Ma, a ben intendere il discorso di Draghi, tutto il bene possibile del futuro economico e sociale dell’Italia resta strettamente subordinato alla sua volontà di cedere una cospicua parte di sovranità nazionale all’Europa per poter partecipare a pieno titolo, è sempre l’ipotesi del nuovo presidente del Consiglio, ad una più ampia e vantaggiosa realtà politica ed economico-finanziaria internazionale, nella quale gli interessi dei singoli popoli e Stati vengano ad essere assorbiti o se si vuole a fondersi con gli interessi di un grande Stato sovranazionale senza confini e senza particolarismi statuali: anche beninteso sul piano civile, culturale e religioso. Comuni o comunitarie dovranno essere, altresì, la politica economica, la politica estera, la politica giudiziaria e carceraria, la politica agricola e ambientale, la politica migratoria e sanitaria, dove beninteso l’Italia non potrà fare a meno di raccordare le sue complessive misure governative con partners di assoluto rilievo internazionale quali Germania e Francia, e qui si capisce chiaramente che l’intera politica riformatrice draghiana sia organica, in modo sostanziale, a realtà nazionali altre che non siano affatto “neutrali”, “equidistanti”, e compatibili con gli specifici interessi della realtà nazionale italiana.

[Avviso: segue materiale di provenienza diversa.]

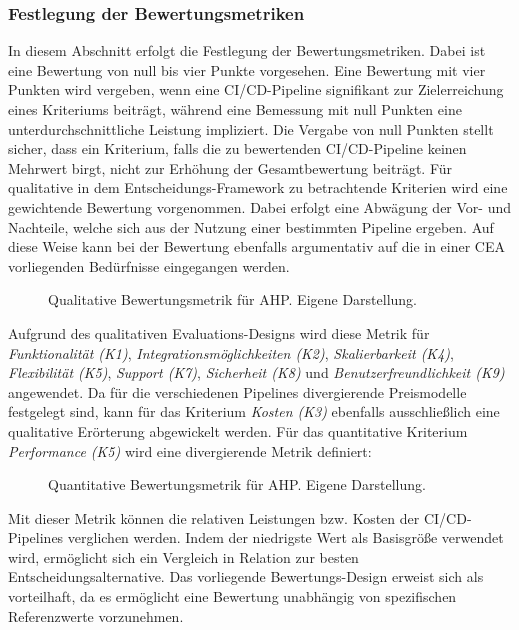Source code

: \subsubsection{Festlegung der Bewertungsmetriken}
In diesem Abschnitt erfolgt die Festlegung der Bewertungsmetriken. Dabei ist eine Bewertung von null bis vier Punkte vorgesehen. Eine Bewertung mit vier Punkten wird vergeben, wenn eine CI/CD-Pipeline signifikant zur Zielerreichung eines Kriteriums beiträgt, während eine Bemessung mit null Punkten eine unterdurchschnittliche Leistung impliziert. Die Vergabe von null Punkten stellt sicher, dass ein Kriterium, falls die zu bewertenden CI/CD-Pipeline keinen Mehrwert birgt, nicht zur Erhöhung der Gesamtbewertung beiträgt. Für qualitative in dem Entscheidungs-Framework zu betrachtende Kriterien wird eine gewichtende Bewertung vorgenommen. Dabei erfolgt eine Abwägung der Vor- und Nachteile, welche sich aus der Nutzung einer bestimmten Pipeline ergeben. Auf diese Weise kann bei der Bewertung ebenfalls argumentativ auf die in einer CEA vorliegenden Bedürfnisse eingegangen werden.
\begin{center}
	\begin{figure}[H]
		\centering
		\caption[Qualitative Bewertungsmetrik für AHP]{Qualitative Bewertungsmetrik für AHP. Eigene Darstellung.}
		\label{fig:metrik}
	\end{figure}
\end{center}
\vspace*{-15mm}
Aufgrund des qualitativen Evaluations-Designs wird diese Metrik für \textit{Funktionalität (K1)}, \textit{Integrationsmöglichkeiten (K2)}, \textit{Skalierbarkeit (K4)}, \textit{Flexibilität (K5)}, \textit{Support (K7)}, \textit{Sicherheit (K8)} und \textit{Benutzerfreundlichkeit (K9)} angewendet. Da für die verschiedenen Pipelines divergierende Preismodelle festgelegt sind, kann für das Kriterium \textit{Kosten (K3)} ebenfalls ausschließlich eine qualitative Erörterung abgewickelt werden. Für das quantitative Kriterium \textit{Performance (K5)} wird eine divergierende Metrik definiert: 
\begin{center}
	\begin{figure}[H]
		\centering
		\caption[Quantitative Bewertungsmetrik für AHP]{Quantitative Bewertungsmetrik für AHP. Eigene Darstellung.}
		\label{fig:metrik_qual}
	\end{figure}
\end{center}
\vspace*{-15mm}
Mit dieser Metrik können die relativen Leistungen bzw. Kosten der CI/CD-Pipelines verglichen werden. Indem der niedrigste Wert als Basisgröße verwendet wird, ermöglicht sich ein Vergleich in Relation zur besten Entscheidungsalternative. Das vorliegende Bewertungs-Design erweist sich als vorteilhaft, da es ermöglicht eine Bewertung unabhängig von spezifischen Referenzwerte vorzunehmen.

Ora, che da una siffatta ammucchiata di stati, specialmente alla luce di una asserita centralità progettuale e decisionale in essa di paesi tradizionalmente potenti e influenti come la Germania e la Francia e di una reiterata volontà di escludere da essa una compagine politica e culturale così rilevante del continente europeo come la Federazione russa, debba derivare un maggior benessere, una maggiore sicurezza, una maggiore stabilità anche geopolitica, per ogni singolo stato membro, appare francamente molto problematico e discutibile sia in sede teorica, sia soprattutto in sede pratica, come stanno a dimostrare il costante rapporto di latente conflittualità intercorrente tra le diverse delegazioni governative che siedono ai tavoli della Unione Europea e fatti eclatanti come la recente fuoriuscita unilaterale da quest’ultima della Gran Bretagna.

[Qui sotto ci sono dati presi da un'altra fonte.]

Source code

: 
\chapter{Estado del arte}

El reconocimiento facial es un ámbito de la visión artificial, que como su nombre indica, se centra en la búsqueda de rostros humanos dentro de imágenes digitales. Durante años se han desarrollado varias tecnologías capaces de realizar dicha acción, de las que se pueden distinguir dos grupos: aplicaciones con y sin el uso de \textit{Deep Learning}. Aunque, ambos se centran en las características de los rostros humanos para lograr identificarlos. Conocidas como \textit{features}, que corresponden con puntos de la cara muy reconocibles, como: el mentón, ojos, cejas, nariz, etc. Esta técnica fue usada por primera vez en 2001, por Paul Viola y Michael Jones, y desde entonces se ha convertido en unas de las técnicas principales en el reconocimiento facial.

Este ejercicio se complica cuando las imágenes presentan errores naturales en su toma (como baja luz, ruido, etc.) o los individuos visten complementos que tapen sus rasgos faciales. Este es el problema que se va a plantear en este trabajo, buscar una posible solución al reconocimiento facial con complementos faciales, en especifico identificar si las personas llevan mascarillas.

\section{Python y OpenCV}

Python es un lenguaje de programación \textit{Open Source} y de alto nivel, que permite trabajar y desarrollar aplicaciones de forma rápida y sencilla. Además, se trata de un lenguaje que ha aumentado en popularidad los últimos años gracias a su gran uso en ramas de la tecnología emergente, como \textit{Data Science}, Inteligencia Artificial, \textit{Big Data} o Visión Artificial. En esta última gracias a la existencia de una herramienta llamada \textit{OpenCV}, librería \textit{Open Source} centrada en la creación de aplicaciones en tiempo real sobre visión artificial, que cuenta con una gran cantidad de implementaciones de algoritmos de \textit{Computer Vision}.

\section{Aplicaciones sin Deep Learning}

Sembrerebbe, in sostanza, che quel Draghi, tanto esaltato dai “poteri forti” di tutto il mondo soprattutto per le sue grandi capacità strategiche e il suo pragmatismo politico-finanziario, appaia in questo caso molto lontano da un rigoroso approccio empirico-fattuale ai problemi della politica e della complessiva vita associata dei singoli popoli e dei popoli considerati nella loro reciproca interdipendenza, e molto più vicino invece ad una teorizzazione dogmatica, pregiudiziale, unilaterale, aprioristica e chiusa ad un elementare principio storico-metodologico di possibilità, di verifica, di controllabilità appunto pragmatica di quanto si viene sostenendo in un ambito non già scientifico ma politico, che è l’ambito del mutevole e del relativo per eccellenza. Anche perchè lo stesso Draghi, da qui a poco, potrebbe trovarsi a dover operare in uno scenario planetario  reso dalla pandemia in corso molto più sconvolgente e deprimente di quanto i suoi pur robusti e flessibili modelli economico-previsionali non consentano di immaginare, anche in relazione alla presunta “irreversibilità” dell’euro e all’auspicata scomparsa di ogni traccia di sovranismo.

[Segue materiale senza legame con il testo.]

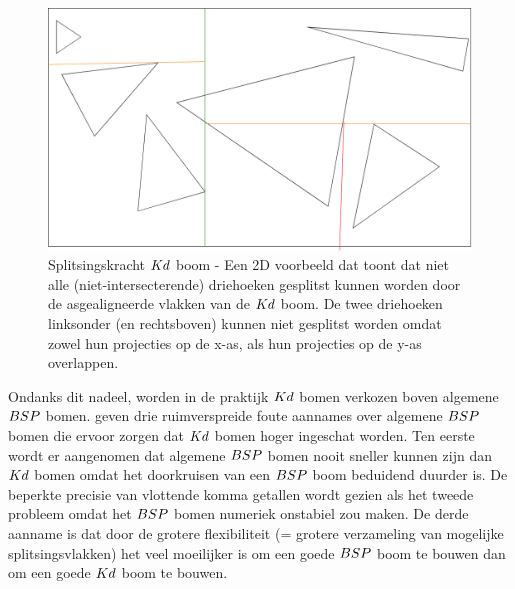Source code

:     \begin{figure}
        \centering
        \includegraphics[width=\linewidth]{img/splitsing-Kd}
        \caption[Splitsingskracht $\symKd$ boom]{Splitsingskracht $\symKd$ boom - \small Een 2D voorbeeld dat toont dat niet alle (niet-intersecterende) driehoeken gesplitst kunnen worden door de asgealigneerde vlakken van de $\symKd$ boom. De twee driehoeken linksonder (en rechtsboven) kunnen niet gesplitst worden omdat zowel hun projecties op de x-as, als hun projecties op de y-as overlappen.}
        \label{fig:splitsing-kd}    
    \end{figure}

    Ondanks dit nadeel, worden in de praktijk $\symKd$ bomen verkozen boven algemene $BSP$ bomen.
    \authorIze{} \cite{ize} geven drie ruimverspreide foute aannames over algemene $BSP$ bomen die ervoor zorgen dat $\symKd$ bomen hoger ingeschat worden.
    Ten eerste wordt er aangenomen dat algemene $BSP$ bomen nooit sneller kunnen zijn dan $\symKd$ bomen omdat het doorkruisen van een $BSP$ boom beduidend duurder is.
    De beperkte precisie van vlottende komma getallen wordt gezien als het tweede probleem omdat het $BSP$ bomen numeriek onstabiel zou maken.
    De derde aanname is dat door de grotere flexibiliteit (= grotere verzameling van mogelijke splitsingsvlakken) het veel moeilijker is om een goede $BSP$ boom te bouwen dan om een goede $\symKd$ boom te bouwen.
    \\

Ora, se questo giudizio non è erroneo (e se lo è saranno i prossimi sei mesi a dimostrarlo), invitare i membri del parlamento italiano, come ha fatto il banchiere Draghi, a superare le proprie differenze politiche e a stringersi in una doverosa e patriottica unità di intenti, nel segno dell’europeismo, dell’atlantismo e dell’ambientalismo sostenibile, e persino di una religiosità di incerta o non chiara matrice, per consentire all’Italia di uscire dalle secche di una prolungata crisi storica che finirebbe per condannare le giovani generazioni ad una disperante disoccupazione o sottoccupazione, era ed è quanto di più generico, astratto e ambiguo, ci si potesse aspettare dal suo discorso d’insediamento. Chi vivrà, vedrà, naturalmente! E sarò pronto a ricredermi su Draghi, come ho già fatto su Renzi e sto cominciando a fare su Salvini, ma nel frattempo, poiché nel suo primo discorso politico ha parlato di “spirito repubblicano del suo governo” e di “fratellanza nazionale”, l’augurio è che queste espressioni non siano un riecheggiamento, magari inconsapevole, del credo repubblicano e della fratellanza universale di ascendenza massonica.